- Records provided
····················
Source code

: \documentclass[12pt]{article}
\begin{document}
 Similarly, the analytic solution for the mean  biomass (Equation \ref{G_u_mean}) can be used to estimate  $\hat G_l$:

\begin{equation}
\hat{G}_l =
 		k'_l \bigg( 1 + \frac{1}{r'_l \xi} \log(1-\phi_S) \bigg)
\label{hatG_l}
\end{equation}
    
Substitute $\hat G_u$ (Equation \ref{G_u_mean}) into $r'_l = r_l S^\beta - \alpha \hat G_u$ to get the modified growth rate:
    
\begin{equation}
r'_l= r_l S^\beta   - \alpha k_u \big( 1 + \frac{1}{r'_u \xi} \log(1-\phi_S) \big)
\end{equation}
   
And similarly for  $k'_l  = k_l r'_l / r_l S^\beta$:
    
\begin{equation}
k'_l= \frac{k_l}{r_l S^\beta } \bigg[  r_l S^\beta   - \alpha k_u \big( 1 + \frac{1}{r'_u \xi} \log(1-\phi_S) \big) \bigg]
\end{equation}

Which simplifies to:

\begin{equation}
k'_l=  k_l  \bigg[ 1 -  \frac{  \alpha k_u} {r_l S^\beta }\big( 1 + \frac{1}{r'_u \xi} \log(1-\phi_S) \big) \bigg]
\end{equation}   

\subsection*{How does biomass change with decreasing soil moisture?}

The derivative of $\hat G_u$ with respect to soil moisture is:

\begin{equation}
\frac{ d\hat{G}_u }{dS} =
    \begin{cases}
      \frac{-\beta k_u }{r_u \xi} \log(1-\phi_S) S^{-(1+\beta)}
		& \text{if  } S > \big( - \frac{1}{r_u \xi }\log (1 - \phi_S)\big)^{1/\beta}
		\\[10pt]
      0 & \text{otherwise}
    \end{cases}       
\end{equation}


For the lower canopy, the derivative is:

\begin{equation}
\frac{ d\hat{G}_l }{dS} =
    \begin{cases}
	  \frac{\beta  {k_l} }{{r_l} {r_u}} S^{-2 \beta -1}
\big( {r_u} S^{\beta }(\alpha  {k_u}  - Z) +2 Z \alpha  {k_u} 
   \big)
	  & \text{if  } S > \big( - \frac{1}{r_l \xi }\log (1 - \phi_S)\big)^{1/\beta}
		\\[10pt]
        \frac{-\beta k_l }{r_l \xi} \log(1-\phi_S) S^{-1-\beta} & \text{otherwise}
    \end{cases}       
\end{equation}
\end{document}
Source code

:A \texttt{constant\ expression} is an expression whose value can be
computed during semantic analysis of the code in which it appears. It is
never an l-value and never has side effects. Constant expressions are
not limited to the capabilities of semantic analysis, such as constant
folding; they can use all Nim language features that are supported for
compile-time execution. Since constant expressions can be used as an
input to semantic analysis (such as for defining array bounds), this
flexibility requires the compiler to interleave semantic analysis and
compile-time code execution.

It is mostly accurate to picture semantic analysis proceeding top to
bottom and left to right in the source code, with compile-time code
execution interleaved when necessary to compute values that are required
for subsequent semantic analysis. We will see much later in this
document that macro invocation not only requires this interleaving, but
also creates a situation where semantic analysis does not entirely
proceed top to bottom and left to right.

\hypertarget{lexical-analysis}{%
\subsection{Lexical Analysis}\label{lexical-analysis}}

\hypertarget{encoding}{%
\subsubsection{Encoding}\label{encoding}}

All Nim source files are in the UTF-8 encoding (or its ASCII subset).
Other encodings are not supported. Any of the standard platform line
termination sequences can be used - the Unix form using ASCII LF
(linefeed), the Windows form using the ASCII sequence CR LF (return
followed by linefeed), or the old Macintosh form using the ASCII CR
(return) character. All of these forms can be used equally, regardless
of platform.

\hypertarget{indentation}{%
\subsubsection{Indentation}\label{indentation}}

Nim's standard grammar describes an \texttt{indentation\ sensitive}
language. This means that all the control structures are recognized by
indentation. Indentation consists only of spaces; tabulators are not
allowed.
····················
- Work request
Set the data down once more, exactly as it stands.

- Exercise answer
Source code

: \documentclass[12pt]{article}
\begin{document}
 Similarly, the analytic solution for the mean  biomass (Equation \ref{G_u_mean}) can be used to estimate  $\hat G_l$:

\begin{equation}
\hat{G}_l =
 		k'_l \bigg( 1 + \frac{1}{r'_l \xi} \log(1-\phi_S) \bigg)
\label{hatG_l}
\end{equation}
    
Substitute $\hat G_u$ (Equation \ref{G_u_mean}) into $r'_l = r_l S^\beta - \alpha \hat G_u$ to get the modified growth rate:
    
\begin{equation}
r'_l= r_l S^\beta   - \alpha k_u \big( 1 + \frac{1}{r'_u \xi} \log(1-\phi_S) \big)
\end{equation}
   
And similarly for  $k'_l  = k_l r'_l / r_l S^\beta$:
    
\begin{equation}
k'_l= \frac{k_l}{r_l S^\beta } \bigg[  r_l S^\beta   - \alpha k_u \big( 1 + \frac{1}{r'_u \xi} \log(1-\phi_S) \big) \bigg]
\end{equation}

Which simplifies to:

\begin{equation}
k'_l=  k_l  \bigg[ 1 -  \frac{  \alpha k_u} {r_l S^\beta }\big( 1 + \frac{1}{r'_u \xi} \log(1-\phi_S) \big) \bigg]
\end{equation}   

\subsection*{How does biomass change with decreasing soil moisture?}

The derivative of $\hat G_u$ with respect to soil moisture is:

\begin{equation}
\frac{ d\hat{G}_u }{dS} =
    \begin{cases}
      \frac{-\beta k_u }{r_u \xi} \log(1-\phi_S) S^{-(1+\beta)}
		& \text{if  } S > \big( - \frac{1}{r_u \xi }\log (1 - \phi_S)\big)^{1/\beta}
		\\[10pt]
      0 & \text{otherwise}
    \end{cases}       
\end{equation}


For the lower canopy, the derivative is:

\begin{equation}
\frac{ d\hat{G}_l }{dS} =
    \begin{cases}
	  \frac{\beta  {k_l} }{{r_l} {r_u}} S^{-2 \beta -1}
\big( {r_u} S^{\beta }(\alpha  {k_u}  - Z) +2 Z \alpha  {k_u} 
   \big)
	  & \text{if  } S > \big( - \frac{1}{r_l \xi }\log (1 - \phi_S)\big)^{1/\beta}
		\\[10pt]
        \frac{-\beta k_l }{r_l \xi} \log(1-\phi_S) S^{-1-\beta} & \text{otherwise}
    \end{cases}       
\end{equation}
\end{document}
Source code

:A \texttt{constant\ expression} is an expression whose value can be
computed during semantic analysis of the code in which it appears. It is
never an l-value and never has side effects. Constant expressions are
not limited to the capabilities of semantic analysis, such as constant
folding; they can use all Nim language features that are supported for
compile-time execution. Since constant expressions can be used as an
input to semantic analysis (such as for defining array bounds), this
flexibility requires the compiler to interleave semantic analysis and
compile-time code execution.

It is mostly accurate to picture semantic analysis proceeding top to
bottom and left to right in the source code, with compile-time code
execution interleaved when necessary to compute values that are required
for subsequent semantic analysis. We will see much later in this
document that macro invocation not only requires this interleaving, but
also creates a situation where semantic analysis does not entirely
proceed top to bottom and left to right.

\hypertarget{lexical-analysis}{%
\subsection{Lexical Analysis}\label{lexical-analysis}}

\hypertarget{encoding}{%
\subsubsection{Encoding}\label{encoding}}

All Nim source files are in the UTF-8 encoding (or its ASCII subset).
Other encodings are not supported. Any of the standard platform line
termination sequences can be used - the Unix form using ASCII LF
(linefeed), the Windows form using the ASCII sequence CR LF (return
followed by linefeed), or the old Macintosh form using the ASCII CR
(return) character. All of these forms can be used equally, regardless
of platform.

\hypertarget{indentation}{%
\subsubsection{Indentation}\label{indentation}}

Nim's standard grammar describes an \texttt{indentation\ sensitive}
language. This means that all the control structures are recognized by
indentation. Indentation consists only of spaces; tabulators are not
allowed.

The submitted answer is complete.